Where i is the last landmark and S is the set of landmarks excluding the first and last.

This I managed to write in a total of 33 (PHP_CodeCoverage) / 38 (result) lines of executable code, a C.R.A.P index of 6 (as Ivo mentions in the comments, my result would have been in fact 4 for his calculations), and according to the Ibuildings test a time of 333 seconds. I however recorded the speed at 54 seconds on my laptop (not particularly high spec) with xdebug disabled.
Here is the solution, of which I have fully commented. Please consider this script with having a New BSD license if you wish to use a derivative of it.
Branch and bound
Wikipedia mentions branch and bound algorithms in relation to TSP as being the best algorithm short of cutting-plane algorithms. I ignored the latter due to lack of information found in my research, and the likelyhood of it being much too complex for the challenge.
Branch and bound algorithms, it states as being an improvement in speed over other algorithms such as the dynamic programming one above. It can handle a lot more landmarks on top of this, however the challenge only needed to visit a total of 12 landmarks (including the start and end nodes).
When first testing the dynamic programming algorithm, I found it to be much too slow, and wanted to try a branch and bound algorithm to compete with it. This proved challenging and much harder to research and understand. I finally came across an extremely helpful web page describing a mathematical description of an algorithm.
When writing a branch and bound algorithm, it is important to select a good function to calculate the lower bound (something that is lower cost or equal to the best solution).
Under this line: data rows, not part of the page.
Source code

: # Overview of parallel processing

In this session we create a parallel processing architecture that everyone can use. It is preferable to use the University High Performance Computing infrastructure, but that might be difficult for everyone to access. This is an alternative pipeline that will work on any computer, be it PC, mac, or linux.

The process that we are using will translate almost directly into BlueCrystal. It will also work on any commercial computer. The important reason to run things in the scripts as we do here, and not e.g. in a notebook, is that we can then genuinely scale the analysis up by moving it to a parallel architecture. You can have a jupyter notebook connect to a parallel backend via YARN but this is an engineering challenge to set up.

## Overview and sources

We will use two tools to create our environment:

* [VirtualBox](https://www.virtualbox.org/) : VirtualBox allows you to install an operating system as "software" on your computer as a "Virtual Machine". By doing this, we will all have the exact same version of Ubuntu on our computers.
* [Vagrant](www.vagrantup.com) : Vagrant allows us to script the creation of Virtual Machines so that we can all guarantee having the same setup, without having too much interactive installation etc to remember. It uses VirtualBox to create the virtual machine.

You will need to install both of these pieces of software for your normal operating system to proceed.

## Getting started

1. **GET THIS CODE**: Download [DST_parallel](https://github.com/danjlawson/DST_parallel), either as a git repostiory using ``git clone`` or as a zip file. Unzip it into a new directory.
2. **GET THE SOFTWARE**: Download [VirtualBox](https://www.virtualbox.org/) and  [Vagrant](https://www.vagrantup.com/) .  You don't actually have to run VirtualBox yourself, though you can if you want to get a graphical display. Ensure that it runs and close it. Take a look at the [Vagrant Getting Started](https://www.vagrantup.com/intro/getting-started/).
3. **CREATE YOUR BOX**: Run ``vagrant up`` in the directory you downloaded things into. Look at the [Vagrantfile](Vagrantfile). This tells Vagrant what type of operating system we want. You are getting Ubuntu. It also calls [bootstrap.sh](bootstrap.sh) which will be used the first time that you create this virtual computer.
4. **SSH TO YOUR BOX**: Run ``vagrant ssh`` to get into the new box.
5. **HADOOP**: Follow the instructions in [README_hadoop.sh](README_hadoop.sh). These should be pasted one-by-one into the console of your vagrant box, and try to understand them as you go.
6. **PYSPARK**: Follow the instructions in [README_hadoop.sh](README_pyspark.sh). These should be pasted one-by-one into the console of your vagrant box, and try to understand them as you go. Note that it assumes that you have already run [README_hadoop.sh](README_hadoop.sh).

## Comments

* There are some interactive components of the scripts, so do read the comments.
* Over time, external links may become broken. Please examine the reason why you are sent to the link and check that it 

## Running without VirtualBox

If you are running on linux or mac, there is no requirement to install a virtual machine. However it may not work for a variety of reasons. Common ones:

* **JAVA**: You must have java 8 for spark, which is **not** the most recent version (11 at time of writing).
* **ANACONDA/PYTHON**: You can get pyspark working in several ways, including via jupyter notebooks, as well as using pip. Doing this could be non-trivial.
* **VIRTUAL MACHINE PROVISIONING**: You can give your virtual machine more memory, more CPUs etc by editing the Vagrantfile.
If a tour is found to be the best calculated so far, all branches with higher lower bounds can be discarded.
The lower bound I used was simply based on the premise that the best tour is the sum of the edges of the tour, and therefore the lower bound must be equal to or less than this.
The rest of the algorithm is to choose the branches, add constraints that better select the lower bound, and check through them, picking each edge one at a time, testing whether to include or exclude it from the list of edges that make up the lower bound. Eventually enough edges will be included to get a tour. This I leave for you to read in the article I mentioned.
Now when I had written this, there were several slow areas, such as calculating the lower bound, and checking to eliminate subtours (tours that do not go through every point, but form clusters of smaller tours). As the article didn’t go into detail on how to do this, I had to come up with an inovative fast check. I researched subtour elimination, and came across this article, which although did not give the exact answer in a way I could understand, gave me an idea.
My previous subtour checks were scanning through the list of included nodes, tracing each path to see if it went back to the start or was too short. This was slow (although twice the speed of my dynamic programming algorithm). My idea was to instead track each cluster of joined edges as they get added, and check the constraints on the ones affected by the addition, making sure they didn’t hit the required edge count for each node without completing a full tour.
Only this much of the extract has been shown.